[ogsa-wg] Re: [ogsa-naming-wg] ... without wsa:Address profil e, AbstractName is meaningless ...
Maguire_Tom at emc.com
Maguire_Tom at emc.com
Tue Nov 15 12:23:17 CST 2005
>And if so, is everyone expected to (a) have read and understood
>section 3.2.3. on the subject of URI equivalence(below), or (b)
>to explicitly require case-sensitive-string-matching as the comparison.
I think logically (a) but since they SHOULD be IRIs I would use section 5 of
RFC 3987 (below). Which basically adds codepoint normalization to the URI
normalization you ref'd in section 3.2.3.
The point being that we should be EXCEPTIONALLY clear about what it means to
be equivalent. Perhaps we should even right a few TEST CASES. :-)
Tom
----------------------------------------------------------------------------
---------------------
5. Normalization and Comparison
Note: The structure and much of the material for this section is
taken from section 6 of [RFC3986]; the differences are due to the
specifics of IRIs.
One of the most common operations on IRIs is simple comparison:
Determining whether two IRIs are equivalent without using the IRIs or
the mapped URIs to access their respective resource(s).
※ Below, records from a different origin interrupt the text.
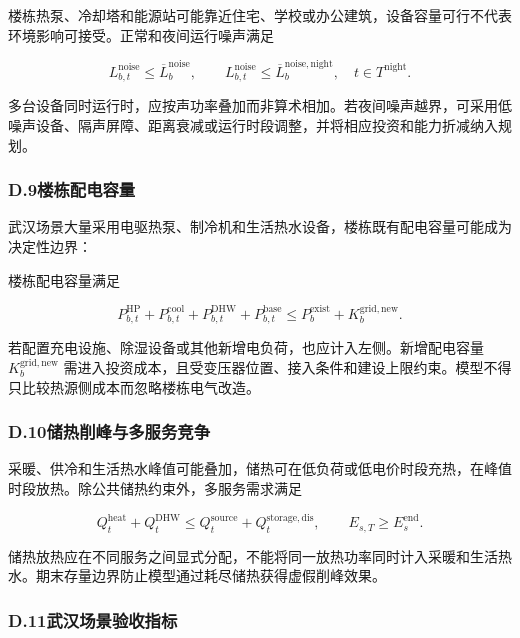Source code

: 楼栋热泵、冷却塔和能源站可能靠近住宅、学校或办公建筑，设备容量可行不代表环境影响可接受。正常和夜间运行噪声满足

\begin{equation}
L_{b,t}^{\mathrm{noise}}\leq\overline L_b^{\mathrm{noise}},
\qquad
L_{b,t}^{\mathrm{noise}}\leq\overline L_b^{\mathrm{noise,night}},
\quad t\in T^{\mathrm{night}}.
\label{eq:wuhan_noise}
\end{equation}

多台设备同时运行时，应按声功率叠加而非算术相加。若夜间噪声越界，可采用低噪声设备、隔声屏障、距离衰减或运行时段调整，并将相应投资和能力折减纳入规划。

\subsubsection*{D.9\quad 楼栋配电容量}

武汉场景大量采用电驱热泵、制冷机和生活热水设备，楼栋既有配电容量可能成为决定性边界：

楼栋配电容量满足

\begin{equation}
P_{b,t}^{\mathrm{HP}}+P_{b,t}^{\mathrm{cool}}+P_{b,t}^{\mathrm{DHW}}+P_{b,t}^{\mathrm{base}}
\leq P_b^{\mathrm{exist}}+K_b^{\mathrm{grid,new}}.
\label{eq:wuhan_grid}
\end{equation}

若配置充电设施、除湿设备或其他新增电负荷，也应计入左侧。新增配电容量 $K_b^{\mathrm{grid,new}}$ 需进入投资成本，且受变压器位置、接入条件和建设上限约束。模型不得只比较热源侧成本而忽略楼栋电气改造。

\subsubsection*{D.10\quad 储热削峰与多服务竞争}

采暖、供冷和生活热水峰值可能叠加，储热可在低负荷或低电价时段充热，在峰值时段放热。除公共储热约束外，多服务需求满足

\begin{equation}
Q_t^{\mathrm{heat}}+Q_t^{\mathrm{DHW}}
\leq Q_t^{\mathrm{source}}+Q_t^{\mathrm{storage,dis}},
\qquad
E_{s,T}\geq E_s^{\mathrm{end}}.
\label{eq:wuhan_storage_peak}
\end{equation}

储热放热应在不同服务之间显式分配，不能将同一放热功率同时计入采暖和生活热水。期末存量边界防止模型通过耗尽储热获得虚假削峰效果。

\subsubsection*{D.11\quad 武汉场景验收指标}

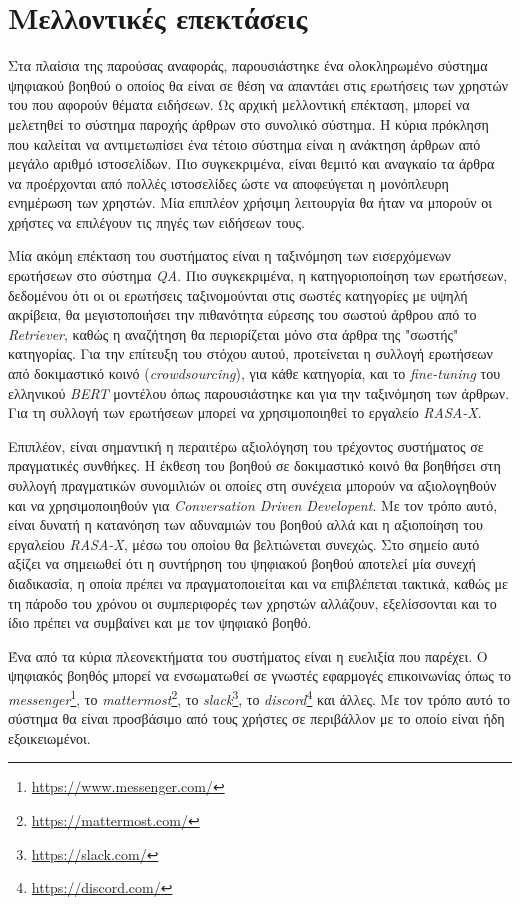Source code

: \chapter{Μελλοντικές επεκτάσεις}
\label{chapter:future_work}
Στα πλαίσια της παρούσας αναφοράς, παρουσιάστηκε ένα ολοκληρωμένο σύστημα ψηφιακού βοηθού ο οποίος θα είναι σε θέση να απαντάει στις ερωτήσεις των χρηστών του που αφορούν θέματα ειδήσεων. Ως αρχική μελλοντική επέκταση, μπορεί να μελετηθεί το σύστημα παροχής άρθρων στο συνολικό σύστημα. Η κύρια πρόκληση που καλείται να αντιμετωπίσει ένα τέτοιο σύστημα είναι η ανάκτηση άρθρων από μεγάλο αριθμό ιστοσελίδων. Πιο συγκεκριμένα, είναι θεμιτό και αναγκαίο τα άρθρα να προέρχονται από πολλές ιστοσελίδες ώστε να αποφεύγεται η μονόπλευρη ενημέρωση των χρηστών. Μία επιπλέον χρήσιμη λειτουργία θα ήταν να μπορούν οι χρήστες να επιλέγουν τις πηγές των ειδήσεων τους.

Μία ακόμη επέκταση του συστήματος είναι η ταξινόμηση των εισερχόμενων ερωτήσεων στο σύστημα \emph{QA}. Πιο συγκεκριμένα, η κατηγοριοποίηση των ερωτήσεων, δεδομένου ότι οι οι ερωτήσεις ταξινομούνται στις σωστές κατηγορίες με υψηλή ακρίβεια, θα μεγιστοποιήσει την πιθανότητα εύρεσης του σωστού άρθρου από το \emph{Retriever}, καθώς η αναζήτηση θα περιορίζεται μόνο στα άρθρα της "σωστής" κατηγορίας. Για την επίτευξη του στόχου αυτού, προτείνεται η συλλογή ερωτήσεων από δοκιμαστικό κοινό (\emph{crowdsourcing}), για κάθε κατηγορία, και το \emph{fine-tuning} του ελληνικού \emph{BERT} μοντέλου όπως παρουσιάστηκε και για την ταξινόμηση των άρθρων. Για τη συλλογή των ερωτήσεων μπορεί να χρησιμοποιηθεί το εργαλείο \emph{RASA-X}.

Επιπλέον, είναι σημαντική η περαιτέρω αξιολόγηση του τρέχοντος συστήματος σε πραγματικές συνθήκες. Η έκθεση του βοηθού σε δοκιμαστικό κοινό θα βοηθήσει στη συλλογή πραγματικών συνομιλιών οι οποίες στη συνέχεια μπορούν να αξιολογηθούν και να χρησιμοποιηθούν για \emph{Conversation Driven Developent}. Με τον τρόπο αυτό, είναι δυνατή η κατανόηση των αδυναμιών του βοηθού αλλά και η αξιοποίηση του εργαλείου \emph{RASA-X}, μέσω του οποίου θα βελτιώνεται συνεχώς. Στο σημείο αυτό αξίζει να σημειωθεί ότι η συντήρηση του ψηφιακού βοηθού αποτελεί μία συνεχή διαδικασία, η οποία πρέπει να πραγματοποιείται και να επιβλέπεται τακτικά, καθώς με τη πάροδο του χρόνου οι συμπεριφορές των χρηστών αλλάζουν, εξελίσσονται και το ίδιο πρέπει να συμβαίνει και με τον ψηφιακό βοηθό.

Ένα από τα κύρια πλεονεκτήματα του συστήματος είναι η ευελιξία που παρέχει. Ο ψηφιακός βοηθός μπορεί να ενσωματωθεί σε γνωστές εφαρμογές επικοινωνίας όπως το \emph{messenger}\footnote{\url{https://www.messenger.com/}}, το \emph{mattermost}\footnote{\url{https://mattermost.com/}}, το \emph{slack}\footnote{\url{https://slack.com/}}, το \emph{discord}\footnote{\url{https://discord.com/}} και άλλες. Με τον τρόπο αυτό το σύστημα θα είναι προσβάσιμο από τους χρήστες σε περιβάλλον με το οποίο είναι ήδη εξοικειωμένοι.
A comparison
is performed whenever a response cache is accessed, a browser checks
its history to color a link, or an XML parser processes tags within a
namespace. Extensive normalization prior to comparison of IRIs may
be used by spiders and indexing engines to prune a search space or
reduce duplication of request actions and response storage.
IRI comparison is performed for some particular purpose. Protocols
or implementations that compare IRIs for different purposes will
often be subject to differing design trade-offs in regards to how
much effort should be spent in reducing aliased identifiers. This
section describes various methods that may be used to compare IRIs,
the trade-offs between them, and the types of applications that might
use them.
5.1. Equivalence
Because IRIs exist to identify resources, presumably they should be
considered equivalent when they identify the same resource. However,
this definition of equivalence is not of much practical use, as there
is no way for an implementation to compare two resources unless it
has full knowledge or control of them. For this reason, determination
of equivalence or difference of IRIs is based on string comparison,
perhaps augmented by reference to additional rules provided by URI
scheme definitions. We use the terms "different" and "equivalent" to
describe the possible outcomes of such comparisons, but there are
many application-dependent versions of equivalence.
Even though it is possible to determine that two IRIs are equivalent,
IRI comparison is not sufficient to determine whether two IRIs
identify different resources. For example, an owner of two different
domain names could decide to serve the same resource from both,
resulting in two different IRIs. Therefore, comparison methods are
designed to minimize false negatives while strictly avoiding false
positives.
In testing for equivalence, applications should not directly compare
relative references; the references should be converted to their
respective target IRIs before comparison. When IRIs are compared to
select (or avoid) a network action, such as retrieval of a
representation, fragment components (if any) should be excluded from
the comparison.
Applications using IRIs as identity tokens with no relationship to a
protocol MUST use the Simple String Comparison (see section 5.3.1).
All other applications MUST select one of the comparison practices
from the Comparison Ladder (see section 5.3 or, after IRI-to-URI
conversion, select one of the comparison practices from the URI
comparison ladder in [RFC3986], section 6.2)
5.2. Preparation for Comparison
Any kind of IRI comparison REQUIRES that all escapings or encodings
in the protocol or format that carries an IRI are resolved. This is
usually done when the protocol or format is parsed. Examples of such
escapings or encodings are entities and numeric character references
in [HTML4] and [XML1]. As an example,
"http://example.org/rosé" (in HTML),
"http://example.org/rosé"; (in HTML or XML), and
"http://example.org/rosé"; (in HTML or XML) are all resolved into
what is denoted in this document (see section 1.4) as
"http://example.org/rosé"; (the "é" here standing for the
actual e-acute character, to compensate for the fact that this
document cannot contain non-ASCII characters).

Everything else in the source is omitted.